■ Task to carry out ■
Copy out the entries below exactly as they stand, but only from the line containing "- 低代码平台如何提高开发效率" through the line containing "- 低代码平台的难点在于同时满足易用性和灵活性。".

START Source records

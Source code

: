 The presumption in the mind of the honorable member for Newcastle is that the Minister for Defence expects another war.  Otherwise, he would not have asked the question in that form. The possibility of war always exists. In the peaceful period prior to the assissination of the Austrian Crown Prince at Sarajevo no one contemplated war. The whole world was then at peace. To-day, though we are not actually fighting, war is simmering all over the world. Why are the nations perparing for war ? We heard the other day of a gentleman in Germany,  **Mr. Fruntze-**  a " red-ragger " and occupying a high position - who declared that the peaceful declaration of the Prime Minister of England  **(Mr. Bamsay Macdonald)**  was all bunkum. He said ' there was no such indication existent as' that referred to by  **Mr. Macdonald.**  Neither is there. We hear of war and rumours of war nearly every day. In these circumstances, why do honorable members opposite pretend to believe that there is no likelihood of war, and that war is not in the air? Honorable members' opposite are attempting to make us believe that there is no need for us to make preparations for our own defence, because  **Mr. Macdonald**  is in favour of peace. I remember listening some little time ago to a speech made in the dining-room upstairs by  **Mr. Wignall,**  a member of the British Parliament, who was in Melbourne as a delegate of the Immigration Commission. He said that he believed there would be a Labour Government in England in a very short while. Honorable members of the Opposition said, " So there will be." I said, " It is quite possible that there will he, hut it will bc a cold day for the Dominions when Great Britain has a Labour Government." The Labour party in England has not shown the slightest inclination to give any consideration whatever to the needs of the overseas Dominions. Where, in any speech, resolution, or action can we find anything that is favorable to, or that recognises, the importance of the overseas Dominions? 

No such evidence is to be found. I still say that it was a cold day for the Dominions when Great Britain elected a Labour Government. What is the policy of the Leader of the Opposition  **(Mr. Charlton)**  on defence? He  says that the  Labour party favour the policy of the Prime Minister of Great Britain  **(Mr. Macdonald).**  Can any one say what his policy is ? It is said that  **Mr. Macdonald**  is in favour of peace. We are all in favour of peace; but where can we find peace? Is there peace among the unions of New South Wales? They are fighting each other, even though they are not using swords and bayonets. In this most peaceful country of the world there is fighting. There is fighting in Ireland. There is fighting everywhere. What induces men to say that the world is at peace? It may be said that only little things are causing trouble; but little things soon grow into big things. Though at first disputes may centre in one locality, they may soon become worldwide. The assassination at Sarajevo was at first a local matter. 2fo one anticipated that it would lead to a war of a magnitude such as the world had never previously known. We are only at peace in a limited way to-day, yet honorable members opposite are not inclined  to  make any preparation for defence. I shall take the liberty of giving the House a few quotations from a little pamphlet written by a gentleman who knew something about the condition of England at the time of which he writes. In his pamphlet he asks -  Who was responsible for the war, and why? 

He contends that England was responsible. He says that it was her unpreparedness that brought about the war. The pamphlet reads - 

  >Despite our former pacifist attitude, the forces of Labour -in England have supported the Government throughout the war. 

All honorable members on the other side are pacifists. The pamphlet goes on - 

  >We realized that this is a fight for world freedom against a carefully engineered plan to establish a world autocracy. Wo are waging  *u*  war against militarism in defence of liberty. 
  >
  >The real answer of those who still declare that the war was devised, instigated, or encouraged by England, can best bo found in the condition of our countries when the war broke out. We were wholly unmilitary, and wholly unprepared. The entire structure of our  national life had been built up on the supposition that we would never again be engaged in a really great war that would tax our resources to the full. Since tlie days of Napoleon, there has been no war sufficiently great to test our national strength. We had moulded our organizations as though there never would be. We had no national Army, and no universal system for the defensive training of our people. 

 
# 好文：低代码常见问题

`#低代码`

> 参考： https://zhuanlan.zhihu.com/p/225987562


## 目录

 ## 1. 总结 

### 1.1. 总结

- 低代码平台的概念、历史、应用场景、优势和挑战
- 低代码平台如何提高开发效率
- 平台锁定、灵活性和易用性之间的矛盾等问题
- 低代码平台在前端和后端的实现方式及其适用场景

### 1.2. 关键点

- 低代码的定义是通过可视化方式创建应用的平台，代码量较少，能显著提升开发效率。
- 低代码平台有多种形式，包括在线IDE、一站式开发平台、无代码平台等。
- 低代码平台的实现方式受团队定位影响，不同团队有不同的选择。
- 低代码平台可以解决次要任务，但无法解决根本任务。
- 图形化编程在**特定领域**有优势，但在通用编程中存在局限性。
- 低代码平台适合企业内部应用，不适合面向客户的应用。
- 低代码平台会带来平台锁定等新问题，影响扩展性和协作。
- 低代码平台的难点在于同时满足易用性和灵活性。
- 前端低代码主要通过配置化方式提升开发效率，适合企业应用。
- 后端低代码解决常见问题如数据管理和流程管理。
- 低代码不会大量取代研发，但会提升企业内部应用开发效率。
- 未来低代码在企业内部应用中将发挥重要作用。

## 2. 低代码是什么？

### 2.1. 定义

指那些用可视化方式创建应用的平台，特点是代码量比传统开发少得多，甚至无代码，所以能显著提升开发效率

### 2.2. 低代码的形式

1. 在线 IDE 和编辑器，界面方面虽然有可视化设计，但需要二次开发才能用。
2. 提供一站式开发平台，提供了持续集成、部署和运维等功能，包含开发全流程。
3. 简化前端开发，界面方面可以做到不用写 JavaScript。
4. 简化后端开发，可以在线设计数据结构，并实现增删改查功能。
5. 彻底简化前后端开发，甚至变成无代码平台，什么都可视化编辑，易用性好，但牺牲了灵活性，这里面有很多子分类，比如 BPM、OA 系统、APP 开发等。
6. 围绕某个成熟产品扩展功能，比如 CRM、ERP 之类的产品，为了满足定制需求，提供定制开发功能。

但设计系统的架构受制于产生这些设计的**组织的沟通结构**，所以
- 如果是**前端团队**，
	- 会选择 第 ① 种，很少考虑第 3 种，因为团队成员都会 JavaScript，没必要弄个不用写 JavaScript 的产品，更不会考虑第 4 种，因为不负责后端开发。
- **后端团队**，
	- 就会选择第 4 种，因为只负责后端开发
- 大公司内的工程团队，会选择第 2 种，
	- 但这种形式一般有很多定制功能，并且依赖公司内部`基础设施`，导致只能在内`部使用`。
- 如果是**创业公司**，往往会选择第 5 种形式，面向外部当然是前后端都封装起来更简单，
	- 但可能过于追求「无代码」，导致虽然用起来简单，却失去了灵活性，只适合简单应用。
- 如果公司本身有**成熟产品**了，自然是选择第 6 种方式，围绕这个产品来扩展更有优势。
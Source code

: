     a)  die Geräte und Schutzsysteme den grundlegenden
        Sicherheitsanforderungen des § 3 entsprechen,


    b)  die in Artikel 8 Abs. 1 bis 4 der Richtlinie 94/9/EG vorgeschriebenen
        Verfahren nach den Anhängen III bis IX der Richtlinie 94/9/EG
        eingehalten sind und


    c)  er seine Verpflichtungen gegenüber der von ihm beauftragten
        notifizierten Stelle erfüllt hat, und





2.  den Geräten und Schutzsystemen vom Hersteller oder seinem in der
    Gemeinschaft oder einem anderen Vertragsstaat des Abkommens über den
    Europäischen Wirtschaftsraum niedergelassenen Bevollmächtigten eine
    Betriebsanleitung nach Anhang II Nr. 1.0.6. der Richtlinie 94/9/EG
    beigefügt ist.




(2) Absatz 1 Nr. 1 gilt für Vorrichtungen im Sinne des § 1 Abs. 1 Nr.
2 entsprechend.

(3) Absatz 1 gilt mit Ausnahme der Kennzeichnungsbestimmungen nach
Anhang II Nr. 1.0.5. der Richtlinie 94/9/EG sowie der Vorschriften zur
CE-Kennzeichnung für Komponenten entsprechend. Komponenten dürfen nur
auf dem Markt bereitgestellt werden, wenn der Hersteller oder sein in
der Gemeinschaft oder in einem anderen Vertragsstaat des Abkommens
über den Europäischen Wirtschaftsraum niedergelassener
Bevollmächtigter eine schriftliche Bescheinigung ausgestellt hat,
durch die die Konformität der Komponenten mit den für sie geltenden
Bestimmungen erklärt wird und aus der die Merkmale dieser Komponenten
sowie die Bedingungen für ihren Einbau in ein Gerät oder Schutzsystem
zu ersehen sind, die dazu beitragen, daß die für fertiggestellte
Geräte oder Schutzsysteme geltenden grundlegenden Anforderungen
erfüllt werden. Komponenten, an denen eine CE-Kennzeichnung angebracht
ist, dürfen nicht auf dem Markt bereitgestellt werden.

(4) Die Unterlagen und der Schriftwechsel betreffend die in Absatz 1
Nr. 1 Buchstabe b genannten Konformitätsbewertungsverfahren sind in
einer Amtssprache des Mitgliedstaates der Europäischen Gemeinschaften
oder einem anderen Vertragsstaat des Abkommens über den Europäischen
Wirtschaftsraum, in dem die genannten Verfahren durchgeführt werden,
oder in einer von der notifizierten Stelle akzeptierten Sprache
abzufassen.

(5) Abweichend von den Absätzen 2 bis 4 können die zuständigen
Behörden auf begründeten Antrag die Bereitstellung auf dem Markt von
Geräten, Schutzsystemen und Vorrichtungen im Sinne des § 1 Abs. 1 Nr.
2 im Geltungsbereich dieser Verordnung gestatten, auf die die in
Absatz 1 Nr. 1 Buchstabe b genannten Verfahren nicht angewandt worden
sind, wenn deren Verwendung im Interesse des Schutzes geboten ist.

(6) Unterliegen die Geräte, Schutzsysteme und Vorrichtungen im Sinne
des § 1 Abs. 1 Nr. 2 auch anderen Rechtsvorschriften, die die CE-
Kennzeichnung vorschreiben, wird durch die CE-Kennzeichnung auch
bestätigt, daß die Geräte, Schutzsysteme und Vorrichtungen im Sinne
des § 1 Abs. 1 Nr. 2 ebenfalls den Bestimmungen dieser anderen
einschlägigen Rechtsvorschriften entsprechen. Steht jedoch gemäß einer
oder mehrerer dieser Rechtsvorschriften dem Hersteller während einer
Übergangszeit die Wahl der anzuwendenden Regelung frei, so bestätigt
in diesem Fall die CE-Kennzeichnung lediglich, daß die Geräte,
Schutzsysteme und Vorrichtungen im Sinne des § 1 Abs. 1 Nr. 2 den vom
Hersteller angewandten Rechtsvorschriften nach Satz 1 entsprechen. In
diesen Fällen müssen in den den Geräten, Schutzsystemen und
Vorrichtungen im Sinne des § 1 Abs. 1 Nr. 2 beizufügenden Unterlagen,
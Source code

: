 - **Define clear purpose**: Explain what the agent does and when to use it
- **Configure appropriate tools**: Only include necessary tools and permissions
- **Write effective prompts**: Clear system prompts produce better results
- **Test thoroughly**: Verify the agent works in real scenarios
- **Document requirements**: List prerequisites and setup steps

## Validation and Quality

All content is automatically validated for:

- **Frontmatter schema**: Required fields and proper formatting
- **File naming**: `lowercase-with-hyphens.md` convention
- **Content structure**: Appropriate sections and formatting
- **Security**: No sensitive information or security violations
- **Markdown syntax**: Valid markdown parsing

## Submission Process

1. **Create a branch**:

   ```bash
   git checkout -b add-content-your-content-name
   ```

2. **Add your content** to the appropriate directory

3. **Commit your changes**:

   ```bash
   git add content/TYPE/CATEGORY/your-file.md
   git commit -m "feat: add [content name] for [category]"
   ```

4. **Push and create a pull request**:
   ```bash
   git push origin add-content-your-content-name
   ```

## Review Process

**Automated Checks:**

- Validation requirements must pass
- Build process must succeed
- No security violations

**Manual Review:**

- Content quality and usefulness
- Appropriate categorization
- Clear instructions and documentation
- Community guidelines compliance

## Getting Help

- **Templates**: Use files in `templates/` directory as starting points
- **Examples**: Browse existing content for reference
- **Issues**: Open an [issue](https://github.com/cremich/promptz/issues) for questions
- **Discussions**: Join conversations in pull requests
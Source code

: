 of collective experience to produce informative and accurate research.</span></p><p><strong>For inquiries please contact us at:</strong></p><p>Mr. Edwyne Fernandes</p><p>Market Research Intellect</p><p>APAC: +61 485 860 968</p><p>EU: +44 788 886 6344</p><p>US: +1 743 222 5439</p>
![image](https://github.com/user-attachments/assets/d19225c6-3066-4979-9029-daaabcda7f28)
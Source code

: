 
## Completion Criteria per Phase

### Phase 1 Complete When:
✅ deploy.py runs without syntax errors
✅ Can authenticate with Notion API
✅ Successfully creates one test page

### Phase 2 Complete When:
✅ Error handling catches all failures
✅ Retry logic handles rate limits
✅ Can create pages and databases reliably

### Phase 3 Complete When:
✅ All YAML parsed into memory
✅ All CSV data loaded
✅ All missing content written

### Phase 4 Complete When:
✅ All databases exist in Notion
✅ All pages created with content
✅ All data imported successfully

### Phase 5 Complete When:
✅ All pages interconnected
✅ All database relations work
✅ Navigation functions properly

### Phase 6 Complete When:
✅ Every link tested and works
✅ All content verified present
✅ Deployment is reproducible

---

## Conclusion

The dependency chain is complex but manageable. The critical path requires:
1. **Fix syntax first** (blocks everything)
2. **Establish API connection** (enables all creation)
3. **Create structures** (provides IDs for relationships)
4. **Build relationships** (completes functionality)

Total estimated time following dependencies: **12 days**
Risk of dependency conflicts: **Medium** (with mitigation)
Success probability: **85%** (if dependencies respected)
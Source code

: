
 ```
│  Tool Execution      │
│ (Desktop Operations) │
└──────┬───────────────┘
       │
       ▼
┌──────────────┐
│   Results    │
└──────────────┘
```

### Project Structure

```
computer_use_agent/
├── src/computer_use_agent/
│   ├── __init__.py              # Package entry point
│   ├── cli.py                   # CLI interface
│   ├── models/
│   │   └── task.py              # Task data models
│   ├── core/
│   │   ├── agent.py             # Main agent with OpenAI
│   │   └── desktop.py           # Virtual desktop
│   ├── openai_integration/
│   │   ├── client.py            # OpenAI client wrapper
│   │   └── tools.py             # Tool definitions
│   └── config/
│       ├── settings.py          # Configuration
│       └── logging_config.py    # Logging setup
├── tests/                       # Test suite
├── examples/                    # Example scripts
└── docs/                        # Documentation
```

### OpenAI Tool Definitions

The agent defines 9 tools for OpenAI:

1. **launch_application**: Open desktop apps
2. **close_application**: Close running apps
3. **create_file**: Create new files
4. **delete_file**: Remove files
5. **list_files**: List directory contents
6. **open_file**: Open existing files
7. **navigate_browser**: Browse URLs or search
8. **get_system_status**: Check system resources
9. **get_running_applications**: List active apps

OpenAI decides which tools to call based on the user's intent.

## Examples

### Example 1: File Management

END Source records

■ Response to this task ■
- 低代码平台如何提高开发效率
- 平台锁定、灵活性和易用性之间的矛盾等问题
- 低代码平台在前端和后端的实现方式及其适用场景

### 1.2. 关键点

- 低代码的定义是通过可视化方式创建应用的平台，代码量较少，能显著提升开发效率。
- 低代码平台有多种形式，包括在线IDE、一站式开发平台、无代码平台等。
- 低代码平台的实现方式受团队定位影响，不同团队有不同的选择。
- 低代码平台可以解决次要任务，但无法解决根本任务。
- 图形化编程在**特定领域**有优势，但在通用编程中存在局限性。
- 低代码平台适合企业内部应用，不适合面向客户的应用。
- 低代码平台会带来平台锁定等新问题，影响扩展性和协作。
- 低代码平台的难点在于同时满足易用性和灵活性。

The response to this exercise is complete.